ARC-NeRF: Area Ray Casting for Broader Unseen View Coverage in Few-shot Object Rendering

TL;DR

ARC-NeRF tackles the challenge of few-shot novel-view synthesis by introducing Area Ray Casting, which featurizes a bundle of rays via Integrated Positional Encoding to cover a broader region of unseen views with a single augmented sample. It further introduces adaptive high-frequency regularization driven by target-pixel photo-consistency and a luminance-consistency regularization using a luminance map derived from RGB images, enabling sharper textures without manual masking schedules. Empirically, ARC-NeRF achieves state-of-the-art or competitive results on Realistic Synthetic 360°, DTU, and Shiny Blender datasets, outperforming baselines like FlipNeRF, RegNeRF, and FreeNeRF, and shows clear ablations supporting the effectiveness of Area Rays and luminance regularization. The approach reduces reliance on heavy pre-training and demonstrates practical gains for few-shot rendering, with potential for extension to more complex or unbounded scenes in the future.

Abstract

Recent advancements in the Neural Radiance Field (NeRF) have enhanced its capabilities for novel view synthesis, yet its reliance on dense multi-view training images poses a practical challenge, often leading to artifacts and a lack of fine object details. Addressing this, we propose ARC-NeRF, an effective regularization-based approach with a novel Area Ray Casting strategy. While the previous ray augmentation methods are limited to covering only a single unseen view per extra ray, our proposed Area Ray covers a broader range of unseen views with just a single ray and enables an adaptive high-frequency regularization based on target pixel photo-consistency.
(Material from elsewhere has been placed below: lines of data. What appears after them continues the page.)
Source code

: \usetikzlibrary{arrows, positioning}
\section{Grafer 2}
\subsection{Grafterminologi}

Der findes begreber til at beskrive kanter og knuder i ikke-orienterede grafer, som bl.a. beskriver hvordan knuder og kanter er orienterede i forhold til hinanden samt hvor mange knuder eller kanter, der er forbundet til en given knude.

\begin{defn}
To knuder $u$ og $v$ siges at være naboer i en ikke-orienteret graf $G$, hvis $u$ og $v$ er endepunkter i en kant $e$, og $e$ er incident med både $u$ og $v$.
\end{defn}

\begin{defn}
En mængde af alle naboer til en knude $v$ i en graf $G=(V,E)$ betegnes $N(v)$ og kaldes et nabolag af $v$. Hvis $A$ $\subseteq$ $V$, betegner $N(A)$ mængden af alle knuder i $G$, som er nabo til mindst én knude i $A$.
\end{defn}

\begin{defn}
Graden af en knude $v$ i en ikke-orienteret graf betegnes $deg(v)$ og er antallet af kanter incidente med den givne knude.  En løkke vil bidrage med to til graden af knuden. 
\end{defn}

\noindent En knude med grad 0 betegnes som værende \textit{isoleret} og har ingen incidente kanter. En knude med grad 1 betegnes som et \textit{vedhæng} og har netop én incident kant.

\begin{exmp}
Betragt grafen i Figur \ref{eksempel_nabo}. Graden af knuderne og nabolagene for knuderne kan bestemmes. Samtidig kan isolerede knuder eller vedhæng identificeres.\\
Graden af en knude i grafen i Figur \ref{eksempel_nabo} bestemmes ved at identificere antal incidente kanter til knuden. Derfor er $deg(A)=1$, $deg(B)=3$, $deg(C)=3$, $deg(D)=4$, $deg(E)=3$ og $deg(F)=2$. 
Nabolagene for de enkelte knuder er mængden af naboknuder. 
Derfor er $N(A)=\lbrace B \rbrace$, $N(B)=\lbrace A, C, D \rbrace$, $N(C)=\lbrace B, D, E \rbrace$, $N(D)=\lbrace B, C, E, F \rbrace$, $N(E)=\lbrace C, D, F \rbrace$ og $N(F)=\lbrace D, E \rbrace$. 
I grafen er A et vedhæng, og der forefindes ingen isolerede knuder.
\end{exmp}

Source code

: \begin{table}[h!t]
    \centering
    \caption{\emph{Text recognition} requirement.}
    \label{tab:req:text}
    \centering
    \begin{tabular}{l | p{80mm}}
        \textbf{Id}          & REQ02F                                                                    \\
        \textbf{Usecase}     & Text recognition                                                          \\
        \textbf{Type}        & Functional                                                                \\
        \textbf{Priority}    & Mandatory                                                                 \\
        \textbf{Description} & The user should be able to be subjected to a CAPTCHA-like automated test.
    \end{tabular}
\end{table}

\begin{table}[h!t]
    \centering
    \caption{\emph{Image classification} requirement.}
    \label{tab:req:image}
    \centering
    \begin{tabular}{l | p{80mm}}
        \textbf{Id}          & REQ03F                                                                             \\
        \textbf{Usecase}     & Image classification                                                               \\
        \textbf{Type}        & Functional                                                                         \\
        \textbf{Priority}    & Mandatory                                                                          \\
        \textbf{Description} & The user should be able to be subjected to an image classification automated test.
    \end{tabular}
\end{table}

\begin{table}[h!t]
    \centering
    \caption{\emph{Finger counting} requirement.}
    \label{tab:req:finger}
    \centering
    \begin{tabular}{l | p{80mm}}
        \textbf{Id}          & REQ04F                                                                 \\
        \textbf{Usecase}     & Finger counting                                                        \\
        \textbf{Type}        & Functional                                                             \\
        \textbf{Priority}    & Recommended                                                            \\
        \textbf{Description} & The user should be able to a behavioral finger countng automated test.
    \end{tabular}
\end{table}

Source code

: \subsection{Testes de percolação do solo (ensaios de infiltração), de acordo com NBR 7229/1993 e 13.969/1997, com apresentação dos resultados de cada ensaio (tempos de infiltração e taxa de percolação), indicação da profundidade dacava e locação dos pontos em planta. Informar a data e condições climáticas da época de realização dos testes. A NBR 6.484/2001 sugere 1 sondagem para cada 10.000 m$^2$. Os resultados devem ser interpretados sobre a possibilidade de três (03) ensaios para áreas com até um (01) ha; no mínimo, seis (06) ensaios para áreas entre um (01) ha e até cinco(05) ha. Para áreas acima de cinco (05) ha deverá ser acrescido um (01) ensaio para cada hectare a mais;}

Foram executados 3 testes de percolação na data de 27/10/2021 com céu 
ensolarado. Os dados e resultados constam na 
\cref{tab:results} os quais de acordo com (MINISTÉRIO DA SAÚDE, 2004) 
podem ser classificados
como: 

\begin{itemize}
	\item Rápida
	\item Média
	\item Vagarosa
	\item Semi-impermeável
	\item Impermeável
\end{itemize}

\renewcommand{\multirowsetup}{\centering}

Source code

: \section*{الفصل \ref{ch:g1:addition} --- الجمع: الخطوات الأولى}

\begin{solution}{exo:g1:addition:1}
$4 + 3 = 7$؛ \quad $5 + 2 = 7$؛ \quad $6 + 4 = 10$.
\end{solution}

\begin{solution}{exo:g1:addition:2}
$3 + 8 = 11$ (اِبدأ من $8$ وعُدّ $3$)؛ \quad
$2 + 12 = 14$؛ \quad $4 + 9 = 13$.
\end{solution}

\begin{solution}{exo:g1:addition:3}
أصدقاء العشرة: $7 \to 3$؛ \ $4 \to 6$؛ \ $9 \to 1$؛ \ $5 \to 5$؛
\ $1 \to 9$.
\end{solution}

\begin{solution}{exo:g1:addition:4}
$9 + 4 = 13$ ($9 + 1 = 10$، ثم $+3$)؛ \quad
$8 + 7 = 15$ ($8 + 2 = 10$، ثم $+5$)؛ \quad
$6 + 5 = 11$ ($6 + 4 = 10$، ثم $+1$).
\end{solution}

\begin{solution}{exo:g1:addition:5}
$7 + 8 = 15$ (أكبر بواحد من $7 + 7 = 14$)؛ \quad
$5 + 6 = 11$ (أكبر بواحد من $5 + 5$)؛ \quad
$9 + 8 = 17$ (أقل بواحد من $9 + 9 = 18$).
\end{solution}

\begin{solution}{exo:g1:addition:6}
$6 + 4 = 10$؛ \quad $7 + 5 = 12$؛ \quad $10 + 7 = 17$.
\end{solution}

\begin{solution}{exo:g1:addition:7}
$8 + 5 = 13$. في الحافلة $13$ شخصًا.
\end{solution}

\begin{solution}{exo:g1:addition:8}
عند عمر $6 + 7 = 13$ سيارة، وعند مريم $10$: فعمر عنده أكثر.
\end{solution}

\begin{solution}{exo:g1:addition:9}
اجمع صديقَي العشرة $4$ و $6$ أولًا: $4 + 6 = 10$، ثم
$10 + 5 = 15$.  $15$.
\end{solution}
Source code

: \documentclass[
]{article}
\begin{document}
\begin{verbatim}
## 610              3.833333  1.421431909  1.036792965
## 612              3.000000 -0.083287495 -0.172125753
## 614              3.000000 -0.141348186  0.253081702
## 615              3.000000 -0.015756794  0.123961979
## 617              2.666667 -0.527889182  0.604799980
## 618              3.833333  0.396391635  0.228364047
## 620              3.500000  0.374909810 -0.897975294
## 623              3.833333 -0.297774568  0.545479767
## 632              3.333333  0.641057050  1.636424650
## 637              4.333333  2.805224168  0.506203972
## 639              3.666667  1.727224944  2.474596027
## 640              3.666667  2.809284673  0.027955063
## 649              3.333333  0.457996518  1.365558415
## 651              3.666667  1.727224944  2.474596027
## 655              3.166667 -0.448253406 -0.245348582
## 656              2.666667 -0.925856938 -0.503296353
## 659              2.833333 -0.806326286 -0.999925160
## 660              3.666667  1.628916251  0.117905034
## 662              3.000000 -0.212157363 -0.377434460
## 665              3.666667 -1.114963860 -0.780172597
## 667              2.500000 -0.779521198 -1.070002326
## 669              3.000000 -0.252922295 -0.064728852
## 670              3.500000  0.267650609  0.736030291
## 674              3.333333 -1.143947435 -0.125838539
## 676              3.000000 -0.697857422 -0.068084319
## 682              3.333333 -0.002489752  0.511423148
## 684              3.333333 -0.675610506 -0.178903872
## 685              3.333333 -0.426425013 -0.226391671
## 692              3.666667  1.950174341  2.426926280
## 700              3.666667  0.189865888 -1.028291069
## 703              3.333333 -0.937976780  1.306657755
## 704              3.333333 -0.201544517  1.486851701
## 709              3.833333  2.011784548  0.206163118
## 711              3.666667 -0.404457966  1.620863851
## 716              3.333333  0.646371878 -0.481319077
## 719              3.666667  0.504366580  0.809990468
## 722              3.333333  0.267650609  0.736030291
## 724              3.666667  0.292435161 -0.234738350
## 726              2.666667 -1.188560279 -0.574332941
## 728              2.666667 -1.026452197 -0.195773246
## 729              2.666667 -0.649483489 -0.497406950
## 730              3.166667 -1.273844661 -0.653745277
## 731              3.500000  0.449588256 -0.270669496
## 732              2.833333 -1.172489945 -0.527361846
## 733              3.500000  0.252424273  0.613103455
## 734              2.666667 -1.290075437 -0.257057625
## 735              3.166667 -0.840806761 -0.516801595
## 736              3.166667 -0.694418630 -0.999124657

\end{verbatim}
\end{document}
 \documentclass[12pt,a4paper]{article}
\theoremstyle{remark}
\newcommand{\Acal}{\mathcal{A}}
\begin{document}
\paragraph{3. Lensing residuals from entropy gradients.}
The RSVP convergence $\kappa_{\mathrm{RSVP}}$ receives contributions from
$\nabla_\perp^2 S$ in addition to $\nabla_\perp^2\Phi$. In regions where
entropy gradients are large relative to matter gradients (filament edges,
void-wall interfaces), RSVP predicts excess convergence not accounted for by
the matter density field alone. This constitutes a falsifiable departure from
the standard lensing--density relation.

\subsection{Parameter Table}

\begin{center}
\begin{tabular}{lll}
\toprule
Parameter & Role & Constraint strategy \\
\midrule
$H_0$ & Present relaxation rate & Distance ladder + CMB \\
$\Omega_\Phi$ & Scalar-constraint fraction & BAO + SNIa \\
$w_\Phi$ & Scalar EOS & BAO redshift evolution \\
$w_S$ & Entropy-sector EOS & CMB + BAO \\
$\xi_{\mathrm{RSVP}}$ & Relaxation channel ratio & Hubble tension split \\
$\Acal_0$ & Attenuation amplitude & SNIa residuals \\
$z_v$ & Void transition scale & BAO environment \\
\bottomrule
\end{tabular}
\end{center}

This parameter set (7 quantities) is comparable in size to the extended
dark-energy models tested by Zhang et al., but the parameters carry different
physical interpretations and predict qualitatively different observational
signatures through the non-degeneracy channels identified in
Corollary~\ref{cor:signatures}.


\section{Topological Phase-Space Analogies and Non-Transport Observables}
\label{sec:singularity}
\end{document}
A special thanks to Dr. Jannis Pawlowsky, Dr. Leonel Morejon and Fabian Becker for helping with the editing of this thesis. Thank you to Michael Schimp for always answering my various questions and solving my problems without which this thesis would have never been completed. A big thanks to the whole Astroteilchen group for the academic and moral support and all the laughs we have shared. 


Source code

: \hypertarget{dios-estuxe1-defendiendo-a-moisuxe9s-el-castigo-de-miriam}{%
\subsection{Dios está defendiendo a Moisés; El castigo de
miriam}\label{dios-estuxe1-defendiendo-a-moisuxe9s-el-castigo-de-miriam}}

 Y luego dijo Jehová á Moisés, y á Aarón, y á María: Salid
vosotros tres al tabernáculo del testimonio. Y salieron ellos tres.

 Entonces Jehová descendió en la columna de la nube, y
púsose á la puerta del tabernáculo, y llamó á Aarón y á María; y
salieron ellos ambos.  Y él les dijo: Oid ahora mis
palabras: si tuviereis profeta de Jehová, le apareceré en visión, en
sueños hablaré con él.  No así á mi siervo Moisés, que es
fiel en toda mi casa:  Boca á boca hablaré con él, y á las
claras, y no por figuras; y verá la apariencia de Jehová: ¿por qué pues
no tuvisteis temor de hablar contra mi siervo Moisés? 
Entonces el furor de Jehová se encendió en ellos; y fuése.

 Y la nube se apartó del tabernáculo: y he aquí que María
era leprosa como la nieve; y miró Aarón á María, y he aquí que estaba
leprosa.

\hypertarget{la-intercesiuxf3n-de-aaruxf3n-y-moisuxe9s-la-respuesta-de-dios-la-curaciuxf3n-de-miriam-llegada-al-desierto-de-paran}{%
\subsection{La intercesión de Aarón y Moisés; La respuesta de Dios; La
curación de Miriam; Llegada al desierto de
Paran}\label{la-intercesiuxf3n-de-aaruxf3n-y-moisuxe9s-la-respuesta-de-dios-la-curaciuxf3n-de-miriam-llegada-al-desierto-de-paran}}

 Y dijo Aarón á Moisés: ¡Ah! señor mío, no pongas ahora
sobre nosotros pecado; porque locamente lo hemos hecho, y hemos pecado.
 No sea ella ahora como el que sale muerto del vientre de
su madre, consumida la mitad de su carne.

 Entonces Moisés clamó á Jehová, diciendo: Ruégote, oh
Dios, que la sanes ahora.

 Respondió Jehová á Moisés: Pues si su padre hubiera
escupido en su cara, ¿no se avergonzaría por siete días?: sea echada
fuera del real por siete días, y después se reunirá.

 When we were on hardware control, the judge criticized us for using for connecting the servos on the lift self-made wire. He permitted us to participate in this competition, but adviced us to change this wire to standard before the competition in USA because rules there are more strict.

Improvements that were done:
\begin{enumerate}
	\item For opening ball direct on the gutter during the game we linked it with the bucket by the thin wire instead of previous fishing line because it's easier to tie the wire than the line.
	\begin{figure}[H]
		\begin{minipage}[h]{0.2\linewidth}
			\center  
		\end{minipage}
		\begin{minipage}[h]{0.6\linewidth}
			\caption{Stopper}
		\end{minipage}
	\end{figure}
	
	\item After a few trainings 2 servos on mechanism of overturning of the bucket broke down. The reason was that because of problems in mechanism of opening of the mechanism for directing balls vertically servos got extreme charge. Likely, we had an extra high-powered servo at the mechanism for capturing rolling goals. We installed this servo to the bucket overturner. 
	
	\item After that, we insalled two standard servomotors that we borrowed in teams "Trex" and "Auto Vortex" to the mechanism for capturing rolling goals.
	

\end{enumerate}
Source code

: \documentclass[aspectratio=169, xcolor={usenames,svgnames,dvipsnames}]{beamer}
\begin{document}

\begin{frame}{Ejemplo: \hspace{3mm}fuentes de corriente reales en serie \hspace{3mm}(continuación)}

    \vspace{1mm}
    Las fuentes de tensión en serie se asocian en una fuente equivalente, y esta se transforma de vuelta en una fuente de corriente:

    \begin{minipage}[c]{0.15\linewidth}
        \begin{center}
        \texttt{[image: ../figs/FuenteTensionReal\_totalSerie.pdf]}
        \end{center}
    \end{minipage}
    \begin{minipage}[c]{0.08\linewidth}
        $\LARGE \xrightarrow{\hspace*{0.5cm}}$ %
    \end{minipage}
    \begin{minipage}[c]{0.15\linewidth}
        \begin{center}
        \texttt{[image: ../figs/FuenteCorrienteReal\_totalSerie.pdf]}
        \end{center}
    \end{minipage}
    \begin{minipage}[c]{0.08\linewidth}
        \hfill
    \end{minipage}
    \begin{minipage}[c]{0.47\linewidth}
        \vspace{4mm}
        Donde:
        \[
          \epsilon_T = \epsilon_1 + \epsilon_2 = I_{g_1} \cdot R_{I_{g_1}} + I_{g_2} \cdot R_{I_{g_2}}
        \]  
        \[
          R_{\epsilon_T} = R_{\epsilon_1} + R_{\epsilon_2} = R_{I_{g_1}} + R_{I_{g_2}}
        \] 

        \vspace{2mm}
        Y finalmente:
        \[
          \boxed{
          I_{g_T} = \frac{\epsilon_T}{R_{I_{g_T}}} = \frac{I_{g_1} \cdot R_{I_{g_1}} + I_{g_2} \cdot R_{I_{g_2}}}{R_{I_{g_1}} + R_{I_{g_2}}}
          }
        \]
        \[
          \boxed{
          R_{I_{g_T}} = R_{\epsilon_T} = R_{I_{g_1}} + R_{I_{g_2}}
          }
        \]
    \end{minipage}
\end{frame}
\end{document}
Moreover, we propose luminance consistency regularization, which enhances the consistency of relative luminance between the original and Area Ray, leading to more accurate object textures. The relative luminance, as a free lunch extra data easily derived from RGB images, can be effectively utilized in few-shot scenarios where available training data is limited. Our ARC-NeRF outperforms its baseline and achieves competitive results on multiple benchmarks with sharply rendered fine details.

Figures (10)

• Figure 1: Comparison with other baselines. Our ARC-NeRF achieves superior quality of fine details and textures to other state-of-the-art methods by using our Area Rays equipped with an adaptive high-frequency regularization. The last two rows of the figure indicate the types of ray augmentation schemes and frequency regularization methods, respectively.
• Figure 2: Comparative overview of ray augmentation techniques. In contrast to other augmentation strategies ((b), (c)), where each additional ray corresponds to a single unseen view, our Area Ray (d) encompasses a wider area of unseen views, thereby boosting the augmentation's efficacy. Technically, the rays are spanned over the object surface as used in the typical NeRF's volume rendering technique, but we simplify the illustration for easy comparison between the methods. Kindly refer to \ref{['fig:hg_generation']} for a more detailed description. The blue and red rays indicate the original and augmented ray, respectively.
• Figure 3: Area Ray generation process. (a) First, to derive $\tilde{\sigma}^2_\rho$, we reparameterize the original metric distance $t$ as $\tilde{t}$. We shift $t_1$, i.e. starting point of a ray along a z-axis, to the estimated object surface $\mathbf{p}_s$, so that our proposed Area Ray is symmetrically constructed around $\mathbf{p}_s$, i.e.$\tilde{t}_{s-i} = \tilde{t}_{s+i}$ and it leads to $\boldsymbol{\tilde{\Sigma}}_{s-i} = \boldsymbol{\tilde{\Sigma}}_{s+i}$. Note that $\tilde{t}$ is used only for $\tilde{\sigma}^2_\rho$. (b) Using the trigonometric function, we compute the base radius of Area Ray $\tilde{\rho}$. As a result, our proposed Area Ray $\mathbf{\tilde{r}}$ is featurized to cover the unseen view area between the original ray and its reflection ray. The blue dotted ray denotes the reflection ray of $\mathbf{r}$.
• Figure 4: Comparison of fine details against FreeNeRF over the training phase. Compared to FreeNeRF which forcibly masks the high-frequency spectrum in the early training phase, ours adaptively regularizes the high-frequency components of additional ray samples based on the target pixel photo-consistency (i.e. the angle between the original ray and Area Ray) during the whole training process. As a result, our ARC-NeRF already achieves sharper fine details at 25K iteration than the fully trained FreeNeRF.
• Figure 5: Comparison of our ARC-NeRF against multicasting strategy on DTU 3-view. Our ARC-NeRF outperforms FlipNeRF in all scenarios by a large margin. The training time per scene is measured using the same GPU, iterations, and batch size. The size of circles is proportional to $\kappa$, i.e. the number of augmented rays per original ray.